Segment Open

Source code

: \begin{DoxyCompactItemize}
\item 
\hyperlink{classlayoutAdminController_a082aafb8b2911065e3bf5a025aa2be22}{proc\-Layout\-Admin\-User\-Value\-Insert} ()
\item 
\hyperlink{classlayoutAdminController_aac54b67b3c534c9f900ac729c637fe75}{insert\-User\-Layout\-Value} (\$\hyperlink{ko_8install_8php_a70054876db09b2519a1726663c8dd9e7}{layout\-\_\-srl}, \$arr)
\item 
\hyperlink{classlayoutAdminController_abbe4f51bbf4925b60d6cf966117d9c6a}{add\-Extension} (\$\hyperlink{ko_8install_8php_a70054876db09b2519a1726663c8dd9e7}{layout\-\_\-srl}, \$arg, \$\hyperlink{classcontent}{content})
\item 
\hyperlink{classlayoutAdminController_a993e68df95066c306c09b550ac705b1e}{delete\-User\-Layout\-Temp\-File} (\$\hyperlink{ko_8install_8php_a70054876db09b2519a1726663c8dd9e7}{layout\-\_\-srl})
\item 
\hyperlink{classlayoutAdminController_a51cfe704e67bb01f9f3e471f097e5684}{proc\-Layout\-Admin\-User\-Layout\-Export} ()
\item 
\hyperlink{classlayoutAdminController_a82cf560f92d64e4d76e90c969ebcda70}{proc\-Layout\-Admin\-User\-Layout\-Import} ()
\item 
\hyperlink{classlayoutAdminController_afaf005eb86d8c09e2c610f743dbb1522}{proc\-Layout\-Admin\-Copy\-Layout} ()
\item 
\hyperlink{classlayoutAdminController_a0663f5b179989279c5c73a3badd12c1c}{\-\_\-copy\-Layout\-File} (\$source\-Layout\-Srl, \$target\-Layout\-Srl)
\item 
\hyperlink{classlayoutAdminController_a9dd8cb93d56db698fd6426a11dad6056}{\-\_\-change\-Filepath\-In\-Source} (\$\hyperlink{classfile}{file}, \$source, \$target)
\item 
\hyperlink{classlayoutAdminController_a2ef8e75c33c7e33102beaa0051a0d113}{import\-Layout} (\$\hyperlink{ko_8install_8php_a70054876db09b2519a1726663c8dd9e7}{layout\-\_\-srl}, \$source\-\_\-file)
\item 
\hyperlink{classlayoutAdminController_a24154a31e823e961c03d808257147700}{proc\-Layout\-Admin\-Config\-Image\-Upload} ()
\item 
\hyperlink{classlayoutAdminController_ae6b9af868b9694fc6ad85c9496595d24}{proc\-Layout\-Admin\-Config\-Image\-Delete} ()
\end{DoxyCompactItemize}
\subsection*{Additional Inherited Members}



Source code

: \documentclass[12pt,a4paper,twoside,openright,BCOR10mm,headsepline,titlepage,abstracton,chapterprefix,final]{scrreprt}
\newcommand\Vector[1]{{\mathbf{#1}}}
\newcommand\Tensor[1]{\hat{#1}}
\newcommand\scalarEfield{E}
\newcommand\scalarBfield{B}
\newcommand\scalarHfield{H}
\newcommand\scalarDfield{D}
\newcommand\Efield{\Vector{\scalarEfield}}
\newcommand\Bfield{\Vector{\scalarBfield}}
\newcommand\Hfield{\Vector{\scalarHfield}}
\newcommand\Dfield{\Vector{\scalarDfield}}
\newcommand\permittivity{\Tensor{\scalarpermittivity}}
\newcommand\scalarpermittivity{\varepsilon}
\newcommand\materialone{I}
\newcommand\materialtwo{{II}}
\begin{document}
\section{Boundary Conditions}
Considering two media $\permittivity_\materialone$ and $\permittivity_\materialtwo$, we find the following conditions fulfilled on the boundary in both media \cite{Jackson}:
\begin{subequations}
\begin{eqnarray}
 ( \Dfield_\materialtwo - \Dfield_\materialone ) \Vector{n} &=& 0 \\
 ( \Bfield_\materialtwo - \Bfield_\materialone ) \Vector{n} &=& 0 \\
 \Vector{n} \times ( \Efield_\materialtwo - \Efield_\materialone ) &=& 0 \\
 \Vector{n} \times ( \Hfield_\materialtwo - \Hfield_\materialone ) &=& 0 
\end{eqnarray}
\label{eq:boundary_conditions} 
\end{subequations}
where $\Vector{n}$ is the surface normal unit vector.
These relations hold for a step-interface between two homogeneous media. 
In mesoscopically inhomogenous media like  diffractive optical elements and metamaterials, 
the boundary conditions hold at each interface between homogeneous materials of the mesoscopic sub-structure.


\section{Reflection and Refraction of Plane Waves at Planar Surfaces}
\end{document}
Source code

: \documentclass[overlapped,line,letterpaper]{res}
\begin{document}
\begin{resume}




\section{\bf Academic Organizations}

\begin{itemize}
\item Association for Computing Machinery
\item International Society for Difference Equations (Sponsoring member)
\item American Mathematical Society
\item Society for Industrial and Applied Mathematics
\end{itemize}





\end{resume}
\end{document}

Segment Closed

WHAT YOU NEED TO DO -> Give all of the lines above again, exactly as they are.

TASK SOLUTION ->
Source code

: \begin{DoxyCompactItemize}
\item 
\hyperlink{classlayoutAdminController_a082aafb8b2911065e3bf5a025aa2be22}{proc\-Layout\-Admin\-User\-Value\-Insert} ()
\item 
\hyperlink{classlayoutAdminController_aac54b67b3c534c9f900ac729c637fe75}{insert\-User\-Layout\-Value} (\$\hyperlink{ko_8install_8php_a70054876db09b2519a1726663c8dd9e7}{layout\-\_\-srl}, \$arr)
\item 
\hyperlink{classlayoutAdminController_abbe4f51bbf4925b60d6cf966117d9c6a}{add\-Extension} (\$\hyperlink{ko_8install_8php_a70054876db09b2519a1726663c8dd9e7}{layout\-\_\-srl}, \$arg, \$\hyperlink{classcontent}{content})
\item 
\hyperlink{classlayoutAdminController_a993e68df95066c306c09b550ac705b1e}{delete\-User\-Layout\-Temp\-File} (\$\hyperlink{ko_8install_8php_a70054876db09b2519a1726663c8dd9e7}{layout\-\_\-srl})
\item 
\hyperlink{classlayoutAdminController_a51cfe704e67bb01f9f3e471f097e5684}{proc\-Layout\-Admin\-User\-Layout\-Export} ()
\item 
\hyperlink{classlayoutAdminController_a82cf560f92d64e4d76e90c969ebcda70}{proc\-Layout\-Admin\-User\-Layout\-Import} ()
\item 
\hyperlink{classlayoutAdminController_afaf005eb86d8c09e2c610f743dbb1522}{proc\-Layout\-Admin\-Copy\-Layout} ()
\item 
\hyperlink{classlayoutAdminController_a0663f5b179989279c5c73a3badd12c1c}{\-\_\-copy\-Layout\-File} (\$source\-Layout\-Srl, \$target\-Layout\-Srl)
\item 
\hyperlink{classlayoutAdminController_a9dd8cb93d56db698fd6426a11dad6056}{\-\_\-change\-Filepath\-In\-Source} (\$\hyperlink{classfile}{file}, \$source, \$target)
\item 
\hyperlink{classlayoutAdminController_a2ef8e75c33c7e33102beaa0051a0d113}{import\-Layout} (\$\hyperlink{ko_8install_8php_a70054876db09b2519a1726663c8dd9e7}{layout\-\_\-srl}, \$source\-\_\-file)
\item 
\hyperlink{classlayoutAdminController_a24154a31e823e961c03d808257147700}{proc\-Layout\-Admin\-Config\-Image\-Upload} ()
\item 
\hyperlink{classlayoutAdminController_ae6b9af868b9694fc6ad85c9496595d24}{proc\-Layout\-Admin\-Config\-Image\-Delete} ()
\end{DoxyCompactItemize}
\subsection*{Additional Inherited Members}



Source code

: \documentclass[12pt,a4paper,twoside,openright,BCOR10mm,headsepline,titlepage,abstracton,chapterprefix,final]{scrreprt}
\newcommand\Vector[1]{{\mathbf{#1}}}
\newcommand\Tensor[1]{\hat{#1}}
\newcommand\scalarEfield{E}
\newcommand\scalarBfield{B}
\newcommand\scalarHfield{H}
\newcommand\scalarDfield{D}
\newcommand\Efield{\Vector{\scalarEfield}}
\newcommand\Bfield{\Vector{\scalarBfield}}
\newcommand\Hfield{\Vector{\scalarHfield}}
\newcommand\Dfield{\Vector{\scalarDfield}}
\newcommand\permittivity{\Tensor{\scalarpermittivity}}
\newcommand\scalarpermittivity{\varepsilon}
\newcommand\materialone{I}
\newcommand\materialtwo{{II}}
\begin{document}
\section{Boundary Conditions}
Considering two media $\permittivity_\materialone$ and $\permittivity_\materialtwo$, we find the following conditions fulfilled on the boundary in both media \cite{Jackson}:
\begin{subequations}
\begin{eqnarray}
 ( \Dfield_\materialtwo - \Dfield_\materialone ) \Vector{n} &=& 0 \\
 ( \Bfield_\materialtwo - \Bfield_\materialone ) \Vector{n} &=& 0 \\
 \Vector{n} \times ( \Efield_\materialtwo - \Efield_\materialone ) &=& 0 \\
 \Vector{n} \times ( \Hfield_\materialtwo - \Hfield_\materialone ) &=& 0 
\end{eqnarray}
\label{eq:boundary_conditions} 
\end{subequations}
where $\Vector{n}$ is the surface normal unit vector.
These relations hold for a step-interface between two homogeneous media. 
In mesoscopically inhomogenous media like  diffractive optical elements and metamaterials, 
the boundary conditions hold at each interface between homogeneous materials of the mesoscopic sub-structure.


\section{Reflection and Refraction of Plane Waves at Planar Surfaces}
\end{document}
Source code

: \documentclass[overlapped,line,letterpaper]{res}
\begin{document}
\begin{resume}




\section{\bf Academic Organizations}

\begin{itemize}
\item Association for Computing Machinery
\item International Society for Difference Equations (Sponsoring member)
\item American Mathematical Society
\item Society for Industrial and Applied Mathematics
\end{itemize}





\end{resume}
\end{document}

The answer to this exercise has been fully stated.